The process Jeff begins with tends to vary depending on the designer he is working with. Usually, he will receive measurements and information on the final look – This could be either a sketch or reference materials. From there, Jeff builds up a last (the form the shoe is made on) to the actor’s measurements and taking into consideration the final look of the shoe. From there, he can pattern the shoe out and make a mock-up. Digital technology helps a lot as he can pull the shoe onto the last and send photos to wherever the client is in the world. This will provide the client a clear indication of the direction the design of the shoe is going. The shoe can be modified to any designer notes or, if approved, they keep going, developing it into a shoe that they can send off for fitting.
One of the most challenging projects was a pair of boots made for Eiko Ishioka for the film Mirror Mirror. The actor had to do everything in these boots and they had a very fantastical aesthetic to them. Jeff had to come up with something that would technically work, but also meet creative expectations. This was also a personal project for Jeff as Eiko Ishioka’s designs for Bram Stoker’s Dracula inspired him to pursue design, which indirectly lead to Jeff’s career in shoe making. It was important to get this design right.
Tool you cannot live without:
Lasting pliers. Over the years they’ve just sort of conformed to Jeff’s hand becoming an extension of it. As a result, Jeff finds that he uses them for everything.
Jeff began work in theatre at the age of 15. Theatre provided the opportunity to do a bit of everything – carpentry, lighting, props, rigging, follow spot, driving trucks. This experience led to a decision to go to university for set and lighting design, but while studying, Jeff started to lean away from lighting and towards costume. He found that he preferred something tangible and tactile resulting in a very brief career as a designer in his twenties. While taking a break to figure out what was next, Jeff got a call from an old contact who was looking for a shoe coordinator for The Lion King. While she knew Jeff did not have shoe experience, she knew that he had a strong background in props and costumes. It was here that he fell in love with shoes and that he had a natural talent for it. Shoes combined so many aspects of what Jeff had done up until that point: cutting, sewing, props, carpentry, metalwork – it was almost like it was something he was meant to do.

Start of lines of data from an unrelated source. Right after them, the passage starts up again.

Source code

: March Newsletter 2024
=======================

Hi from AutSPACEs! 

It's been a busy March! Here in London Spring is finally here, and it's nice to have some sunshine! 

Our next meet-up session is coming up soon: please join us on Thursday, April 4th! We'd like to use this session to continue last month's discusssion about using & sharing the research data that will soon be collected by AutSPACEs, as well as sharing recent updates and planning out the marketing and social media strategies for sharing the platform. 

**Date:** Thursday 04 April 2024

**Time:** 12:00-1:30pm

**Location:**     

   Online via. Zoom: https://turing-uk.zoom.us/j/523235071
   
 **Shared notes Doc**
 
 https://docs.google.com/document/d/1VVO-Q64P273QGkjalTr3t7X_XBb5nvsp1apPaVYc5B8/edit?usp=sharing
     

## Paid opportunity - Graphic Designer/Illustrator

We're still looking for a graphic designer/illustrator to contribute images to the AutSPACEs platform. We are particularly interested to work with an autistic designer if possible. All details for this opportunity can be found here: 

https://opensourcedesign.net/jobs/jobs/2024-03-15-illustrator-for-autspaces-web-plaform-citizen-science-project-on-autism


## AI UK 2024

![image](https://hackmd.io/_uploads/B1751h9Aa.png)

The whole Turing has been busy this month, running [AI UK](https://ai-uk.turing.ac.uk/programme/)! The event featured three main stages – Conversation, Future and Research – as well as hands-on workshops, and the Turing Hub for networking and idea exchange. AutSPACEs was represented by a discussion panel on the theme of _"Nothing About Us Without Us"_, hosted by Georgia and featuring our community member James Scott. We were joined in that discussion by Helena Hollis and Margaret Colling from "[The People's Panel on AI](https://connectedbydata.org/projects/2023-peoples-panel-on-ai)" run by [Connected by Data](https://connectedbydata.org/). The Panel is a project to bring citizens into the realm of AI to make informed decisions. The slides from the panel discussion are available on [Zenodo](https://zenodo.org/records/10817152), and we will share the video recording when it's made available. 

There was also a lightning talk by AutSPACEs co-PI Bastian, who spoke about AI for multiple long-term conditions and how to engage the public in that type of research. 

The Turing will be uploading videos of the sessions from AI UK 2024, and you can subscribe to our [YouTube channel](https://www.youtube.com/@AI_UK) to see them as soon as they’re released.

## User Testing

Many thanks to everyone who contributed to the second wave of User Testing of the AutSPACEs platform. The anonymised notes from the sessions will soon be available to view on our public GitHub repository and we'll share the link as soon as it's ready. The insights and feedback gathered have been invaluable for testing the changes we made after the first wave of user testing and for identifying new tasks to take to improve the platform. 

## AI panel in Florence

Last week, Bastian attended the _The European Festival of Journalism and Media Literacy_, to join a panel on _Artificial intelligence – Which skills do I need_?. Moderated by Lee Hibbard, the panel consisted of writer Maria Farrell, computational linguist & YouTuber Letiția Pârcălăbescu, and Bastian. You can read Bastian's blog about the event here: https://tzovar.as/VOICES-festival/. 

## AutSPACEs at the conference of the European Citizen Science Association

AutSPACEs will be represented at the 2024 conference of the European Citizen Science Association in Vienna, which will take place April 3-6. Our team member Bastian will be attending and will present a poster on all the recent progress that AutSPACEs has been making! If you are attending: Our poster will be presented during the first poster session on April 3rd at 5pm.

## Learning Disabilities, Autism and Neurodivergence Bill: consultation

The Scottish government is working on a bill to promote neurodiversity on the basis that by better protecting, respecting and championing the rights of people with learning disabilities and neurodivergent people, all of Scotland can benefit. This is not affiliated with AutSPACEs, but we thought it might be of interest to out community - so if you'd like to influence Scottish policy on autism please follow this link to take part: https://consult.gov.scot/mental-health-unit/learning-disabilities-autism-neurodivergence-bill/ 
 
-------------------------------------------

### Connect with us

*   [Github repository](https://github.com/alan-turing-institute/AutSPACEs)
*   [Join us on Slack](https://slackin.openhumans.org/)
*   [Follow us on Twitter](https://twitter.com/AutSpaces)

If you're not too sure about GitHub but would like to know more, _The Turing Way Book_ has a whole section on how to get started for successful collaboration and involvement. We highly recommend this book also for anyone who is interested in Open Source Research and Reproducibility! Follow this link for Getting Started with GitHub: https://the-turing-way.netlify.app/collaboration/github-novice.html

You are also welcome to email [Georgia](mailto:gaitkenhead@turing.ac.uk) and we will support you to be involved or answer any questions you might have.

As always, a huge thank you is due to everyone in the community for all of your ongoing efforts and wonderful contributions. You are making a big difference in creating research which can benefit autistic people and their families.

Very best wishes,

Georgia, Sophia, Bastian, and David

Assassin’s Creed was a challenge because it was a really unique aesthetic – part-fantasy, part-period, part-video game – and it was incredibly physical. Almost all the actors were doing insane stunts and parkour. It was a huge challenge both to realize designs that met the needs of function and the look. The designer Sammy Sheldon Differ was an incredibly collaborative designer and gave Jeff the room to play around and experiment. This resulted in the creation of new construction methods that have gone on to influence everything that has followed.
Project that stands out
Jeff learned about the project Jojo Rabbit after connecting with designer Mayes C Rubeo over her work in Thor Ragnorak. Rubeo mentioned she was working on a small project, but wasn’t sure if she had the budget for a big build. The design concept was really interesting, so Jeff decided to do it for the opportunity to work on such a special project, especially being a fan of Taika Waititi’s work. This film has one of the best shoe close-ups in an absolutely beautiful and heart-wrenching scene. Seeing his work in this film at its TIFF premier was an impactful experience that will always stay with Jeff as a career highlight.